Task details
Find the line that contains "K. Emerson |". Output it and every line after it to the end of the records, exactly as they appear.

Stored data
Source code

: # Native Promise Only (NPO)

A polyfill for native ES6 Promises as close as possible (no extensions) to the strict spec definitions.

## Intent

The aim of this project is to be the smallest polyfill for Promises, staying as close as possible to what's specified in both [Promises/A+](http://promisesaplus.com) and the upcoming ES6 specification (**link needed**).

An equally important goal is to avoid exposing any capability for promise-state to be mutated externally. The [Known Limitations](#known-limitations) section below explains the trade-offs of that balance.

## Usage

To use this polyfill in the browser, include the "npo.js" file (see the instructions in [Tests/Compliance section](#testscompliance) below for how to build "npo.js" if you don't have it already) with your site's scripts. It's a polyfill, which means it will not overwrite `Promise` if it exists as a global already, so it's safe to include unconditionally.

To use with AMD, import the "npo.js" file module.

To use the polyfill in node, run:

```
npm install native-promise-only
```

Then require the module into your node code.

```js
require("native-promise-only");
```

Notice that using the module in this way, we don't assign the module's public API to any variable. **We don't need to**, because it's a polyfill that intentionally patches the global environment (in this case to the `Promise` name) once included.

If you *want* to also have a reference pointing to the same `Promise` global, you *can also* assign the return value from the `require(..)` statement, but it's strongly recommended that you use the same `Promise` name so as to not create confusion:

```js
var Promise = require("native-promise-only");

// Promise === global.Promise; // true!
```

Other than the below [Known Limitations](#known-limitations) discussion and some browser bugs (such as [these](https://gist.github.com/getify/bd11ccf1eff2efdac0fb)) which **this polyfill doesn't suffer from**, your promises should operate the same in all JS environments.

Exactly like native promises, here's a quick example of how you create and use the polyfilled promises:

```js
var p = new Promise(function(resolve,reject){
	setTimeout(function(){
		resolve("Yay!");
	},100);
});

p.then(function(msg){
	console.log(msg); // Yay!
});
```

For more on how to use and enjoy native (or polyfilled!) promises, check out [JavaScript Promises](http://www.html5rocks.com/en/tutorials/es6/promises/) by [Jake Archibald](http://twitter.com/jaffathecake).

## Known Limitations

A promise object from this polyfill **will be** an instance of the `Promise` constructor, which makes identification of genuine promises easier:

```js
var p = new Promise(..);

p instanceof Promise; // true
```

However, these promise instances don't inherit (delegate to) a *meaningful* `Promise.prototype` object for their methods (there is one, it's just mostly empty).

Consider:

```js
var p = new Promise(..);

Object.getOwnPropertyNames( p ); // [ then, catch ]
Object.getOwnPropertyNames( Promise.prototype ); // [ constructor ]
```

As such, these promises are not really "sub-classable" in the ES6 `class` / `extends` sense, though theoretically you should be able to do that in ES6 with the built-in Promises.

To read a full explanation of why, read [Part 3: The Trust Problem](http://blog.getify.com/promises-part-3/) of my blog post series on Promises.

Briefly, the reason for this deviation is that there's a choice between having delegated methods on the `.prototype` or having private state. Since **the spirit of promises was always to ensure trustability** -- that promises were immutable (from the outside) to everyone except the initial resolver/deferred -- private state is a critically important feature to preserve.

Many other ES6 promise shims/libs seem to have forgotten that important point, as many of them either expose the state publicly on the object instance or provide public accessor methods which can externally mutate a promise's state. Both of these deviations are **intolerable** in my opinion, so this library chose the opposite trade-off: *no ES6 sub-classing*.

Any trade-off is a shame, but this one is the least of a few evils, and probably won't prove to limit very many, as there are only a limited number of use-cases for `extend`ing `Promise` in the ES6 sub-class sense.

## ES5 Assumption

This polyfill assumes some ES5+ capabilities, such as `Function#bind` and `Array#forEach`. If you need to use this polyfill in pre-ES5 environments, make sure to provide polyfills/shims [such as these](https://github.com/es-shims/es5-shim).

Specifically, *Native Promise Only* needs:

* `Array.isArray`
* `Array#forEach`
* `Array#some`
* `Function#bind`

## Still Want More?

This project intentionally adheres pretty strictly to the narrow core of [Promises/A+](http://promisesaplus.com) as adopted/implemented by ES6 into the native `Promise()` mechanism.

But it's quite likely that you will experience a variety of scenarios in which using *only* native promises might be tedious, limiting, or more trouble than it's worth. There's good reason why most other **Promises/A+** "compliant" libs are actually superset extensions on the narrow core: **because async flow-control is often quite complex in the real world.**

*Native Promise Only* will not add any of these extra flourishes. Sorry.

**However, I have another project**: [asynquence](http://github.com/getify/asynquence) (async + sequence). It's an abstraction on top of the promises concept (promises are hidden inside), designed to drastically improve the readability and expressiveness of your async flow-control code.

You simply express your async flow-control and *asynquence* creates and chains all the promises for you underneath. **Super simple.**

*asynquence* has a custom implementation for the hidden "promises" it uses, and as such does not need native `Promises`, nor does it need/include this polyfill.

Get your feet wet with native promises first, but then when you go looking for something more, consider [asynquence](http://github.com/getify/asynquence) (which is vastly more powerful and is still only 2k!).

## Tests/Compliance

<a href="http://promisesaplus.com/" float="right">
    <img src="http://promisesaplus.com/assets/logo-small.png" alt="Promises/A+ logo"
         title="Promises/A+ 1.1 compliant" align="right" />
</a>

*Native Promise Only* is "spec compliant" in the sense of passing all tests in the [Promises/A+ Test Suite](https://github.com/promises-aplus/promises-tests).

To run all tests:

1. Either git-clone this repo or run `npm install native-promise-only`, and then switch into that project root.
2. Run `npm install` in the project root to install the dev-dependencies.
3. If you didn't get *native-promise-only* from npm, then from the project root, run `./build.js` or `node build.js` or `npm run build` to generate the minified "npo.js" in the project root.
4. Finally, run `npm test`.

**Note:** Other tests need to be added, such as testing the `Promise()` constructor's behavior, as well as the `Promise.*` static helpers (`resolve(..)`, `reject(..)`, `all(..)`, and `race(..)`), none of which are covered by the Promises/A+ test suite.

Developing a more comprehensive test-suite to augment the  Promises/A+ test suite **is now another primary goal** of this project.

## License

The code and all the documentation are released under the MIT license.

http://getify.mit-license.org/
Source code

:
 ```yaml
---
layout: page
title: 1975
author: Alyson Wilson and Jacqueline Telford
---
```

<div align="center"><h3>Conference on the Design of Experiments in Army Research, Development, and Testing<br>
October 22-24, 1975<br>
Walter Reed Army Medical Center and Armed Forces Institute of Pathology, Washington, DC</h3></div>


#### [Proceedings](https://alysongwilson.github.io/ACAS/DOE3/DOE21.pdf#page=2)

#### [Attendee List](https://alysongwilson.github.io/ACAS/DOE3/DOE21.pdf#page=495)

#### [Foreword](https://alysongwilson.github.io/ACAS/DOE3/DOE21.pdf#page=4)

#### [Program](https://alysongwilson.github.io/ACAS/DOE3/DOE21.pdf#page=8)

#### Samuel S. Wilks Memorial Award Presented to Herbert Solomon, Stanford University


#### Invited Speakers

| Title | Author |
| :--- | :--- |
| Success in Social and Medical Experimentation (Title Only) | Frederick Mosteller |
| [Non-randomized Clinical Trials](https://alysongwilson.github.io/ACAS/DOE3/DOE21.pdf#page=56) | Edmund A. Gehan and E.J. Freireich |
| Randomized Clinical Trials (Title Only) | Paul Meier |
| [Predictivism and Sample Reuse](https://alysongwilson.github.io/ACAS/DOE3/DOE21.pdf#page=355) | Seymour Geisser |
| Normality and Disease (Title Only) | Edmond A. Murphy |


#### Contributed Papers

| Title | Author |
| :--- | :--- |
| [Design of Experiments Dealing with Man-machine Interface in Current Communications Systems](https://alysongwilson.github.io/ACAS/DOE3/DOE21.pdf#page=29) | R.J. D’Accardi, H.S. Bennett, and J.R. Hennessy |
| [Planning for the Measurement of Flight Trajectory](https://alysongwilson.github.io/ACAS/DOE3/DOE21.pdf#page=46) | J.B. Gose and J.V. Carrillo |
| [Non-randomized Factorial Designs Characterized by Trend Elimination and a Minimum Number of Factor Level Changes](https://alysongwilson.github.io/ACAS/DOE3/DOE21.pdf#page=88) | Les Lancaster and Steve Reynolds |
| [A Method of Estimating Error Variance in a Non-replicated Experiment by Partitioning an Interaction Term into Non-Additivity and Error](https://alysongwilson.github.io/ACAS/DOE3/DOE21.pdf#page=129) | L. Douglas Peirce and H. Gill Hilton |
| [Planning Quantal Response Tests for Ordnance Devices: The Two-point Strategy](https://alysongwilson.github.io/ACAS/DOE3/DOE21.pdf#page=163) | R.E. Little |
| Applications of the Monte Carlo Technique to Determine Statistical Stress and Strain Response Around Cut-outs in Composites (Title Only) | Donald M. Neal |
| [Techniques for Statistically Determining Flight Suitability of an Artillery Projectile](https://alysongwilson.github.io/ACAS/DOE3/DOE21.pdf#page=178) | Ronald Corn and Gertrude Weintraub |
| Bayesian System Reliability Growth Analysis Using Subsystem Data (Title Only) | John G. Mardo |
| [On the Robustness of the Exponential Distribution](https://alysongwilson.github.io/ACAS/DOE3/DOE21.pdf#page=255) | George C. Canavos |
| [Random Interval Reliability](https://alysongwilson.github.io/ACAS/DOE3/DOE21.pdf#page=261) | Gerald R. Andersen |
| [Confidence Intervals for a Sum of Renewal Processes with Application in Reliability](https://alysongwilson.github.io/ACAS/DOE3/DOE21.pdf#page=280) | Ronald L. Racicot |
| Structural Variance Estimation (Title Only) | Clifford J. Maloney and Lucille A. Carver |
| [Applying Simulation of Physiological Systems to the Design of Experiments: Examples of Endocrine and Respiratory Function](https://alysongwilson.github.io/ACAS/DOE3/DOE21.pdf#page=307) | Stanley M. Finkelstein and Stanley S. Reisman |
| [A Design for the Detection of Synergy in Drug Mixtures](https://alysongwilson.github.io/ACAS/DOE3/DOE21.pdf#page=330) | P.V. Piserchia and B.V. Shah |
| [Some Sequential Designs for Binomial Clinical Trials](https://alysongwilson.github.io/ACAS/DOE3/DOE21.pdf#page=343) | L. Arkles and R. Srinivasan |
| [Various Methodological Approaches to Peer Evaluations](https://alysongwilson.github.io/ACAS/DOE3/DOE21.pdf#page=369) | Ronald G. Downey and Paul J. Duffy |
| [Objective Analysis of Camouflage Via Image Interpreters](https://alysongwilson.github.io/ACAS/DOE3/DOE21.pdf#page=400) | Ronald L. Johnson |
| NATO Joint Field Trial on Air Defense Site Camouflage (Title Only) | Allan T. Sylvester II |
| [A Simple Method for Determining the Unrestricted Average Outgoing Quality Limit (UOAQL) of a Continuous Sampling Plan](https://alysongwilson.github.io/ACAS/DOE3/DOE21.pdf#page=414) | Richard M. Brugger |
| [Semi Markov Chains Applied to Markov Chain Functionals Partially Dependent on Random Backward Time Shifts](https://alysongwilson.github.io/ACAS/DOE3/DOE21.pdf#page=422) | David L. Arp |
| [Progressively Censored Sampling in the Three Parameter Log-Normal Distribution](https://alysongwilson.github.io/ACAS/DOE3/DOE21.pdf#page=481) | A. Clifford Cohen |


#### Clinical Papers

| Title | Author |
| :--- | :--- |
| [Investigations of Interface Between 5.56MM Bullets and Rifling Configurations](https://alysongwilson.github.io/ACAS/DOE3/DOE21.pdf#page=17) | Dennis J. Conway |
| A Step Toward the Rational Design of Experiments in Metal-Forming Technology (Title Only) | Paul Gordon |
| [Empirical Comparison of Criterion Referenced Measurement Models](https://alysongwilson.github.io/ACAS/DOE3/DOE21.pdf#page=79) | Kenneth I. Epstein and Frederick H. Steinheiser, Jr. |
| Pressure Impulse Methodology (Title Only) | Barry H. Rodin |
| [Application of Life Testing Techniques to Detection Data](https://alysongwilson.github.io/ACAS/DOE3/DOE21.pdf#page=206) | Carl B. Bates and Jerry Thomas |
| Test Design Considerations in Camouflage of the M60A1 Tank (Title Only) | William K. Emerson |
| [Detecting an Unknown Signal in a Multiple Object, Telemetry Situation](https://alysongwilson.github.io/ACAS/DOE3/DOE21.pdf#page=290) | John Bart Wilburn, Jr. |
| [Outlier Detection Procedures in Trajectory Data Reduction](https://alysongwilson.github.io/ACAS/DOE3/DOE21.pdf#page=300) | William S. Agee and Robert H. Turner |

Output for this task
| Test Design Considerations in Camouflage of the M60A1 Tank (Title Only) | William K. Emerson |
| [Detecting an Unknown Signal in a Multiple Object, Telemetry Situation](https://alysongwilson.github.io/ACAS/DOE3/DOE21.pdf#page=290) | John Bart Wilburn, Jr. |
| [Outlier Detection Procedures in Trajectory Data Reduction](https://alysongwilson.github.io/ACAS/DOE3/DOE21.pdf#page=300) | William S. Agee and Robert H. Turner |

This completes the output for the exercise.